> WHAT YOU NEED TO DO
Output the entries below word for word, stopping once the line containing "the odds-on tree." is done, and omit each picture.

[Collection entries]
______
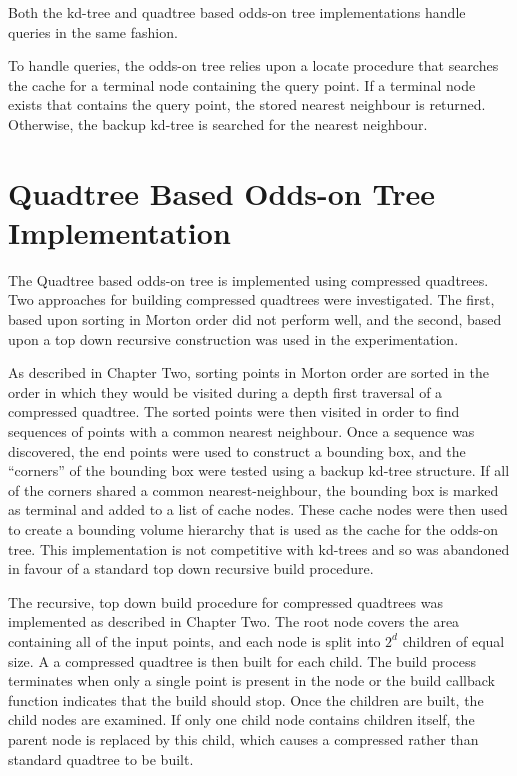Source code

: \documentclass[mcs]{scsthesis}
\begin{document}
Both the kd-tree and quadtree based odds-on tree implementations handle queries
in the same fashion.

To handle queries, the odds-on tree relies upon a locate procedure that searches
the cache for a terminal node containing the query point. If a terminal node
exists that contains the query point, the stored nearest neighbour is returned.
Otherwise, the backup kd-tree is searched for the nearest neighbour.

\section{Quadtree Based Odds-on Tree Implementation}

The Quadtree based odds-on tree is implemented using compressed quadtrees. Two
approaches for building compressed quadtrees were investigated. The first,
based upon sorting in Morton order did not perform well, and the second, based
upon a top down recursive construction was used in the experimentation.

As described in Chapter Two, sorting points in Morton order are sorted in the
order in which they would be visited during a depth first traversal of a
compressed quadtree. The sorted points were then visited in order to find
sequences of points with a common nearest neighbour. Once a sequence was
discovered, the end points were used to construct a bounding box, and the
``corners'' of the bounding box were tested using a backup kd-tree structure.
If all of the corners shared a common nearest-neighbour, the bounding box is
marked as terminal and added to a list of cache nodes. These cache nodes were
then used to create a bounding volume hierarchy that is used as the cache for
the odds-on tree. This implementation is not competitive with kd-trees and so
was abandoned in favour of a standard top down recursive build procedure.

The recursive, top down build procedure for compressed quadtrees was implemented
as described in Chapter Two. The root node covers the area containing all of the
input points, and each node is split into \(2^d\) children of equal size. A 
a compressed quadtree is then built for each child. The build process terminates
when only a single point is present in the node or the build callback function
indicates that the build should stop. Once the children are built, the child
nodes are examined. If only one child node contains children itself, the parent
node is replaced by this child, which causes a compressed rather than standard
quadtree to be built.
\end{document}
______
> EXPECTED ANSWER
Source code

: \documentclass[mcs]{scsthesis}
\begin{document}
Both the kd-tree and quadtree based odds-on tree implementations handle queries
in the same fashion.

To handle queries, the odds-on tree relies upon a locate procedure that searches
the cache for a terminal node containing the query point. If a terminal node
exists that contains the query point, the stored nearest neighbour is returned.
Otherwise, the backup kd-tree is searched for the nearest neighbour.

\section{Quadtree Based Odds-on Tree Implementation}

The Quadtree based odds-on tree is implemented using compressed quadtrees. Two
approaches for building compressed quadtrees were investigated. The first,
based upon sorting in Morton order did not perform well, and the second, based
upon a top down recursive construction was used in the experimentation.

As described in Chapter Two, sorting points in Morton order are sorted in the
order in which they would be visited during a depth first traversal of a
compressed quadtree. The sorted points were then visited in order to find
sequences of points with a common nearest neighbour. Once a sequence was
discovered, the end points were used to construct a bounding box, and the
``corners'' of the bounding box were tested using a backup kd-tree structure.
If all of the corners shared a common nearest-neighbour, the bounding box is
marked as terminal and added to a list of cache nodes. These cache nodes were
then used to create a bounding volume hierarchy that is used as the cache for
the odds-on tree. This implementation is not competitive with kd-trees and so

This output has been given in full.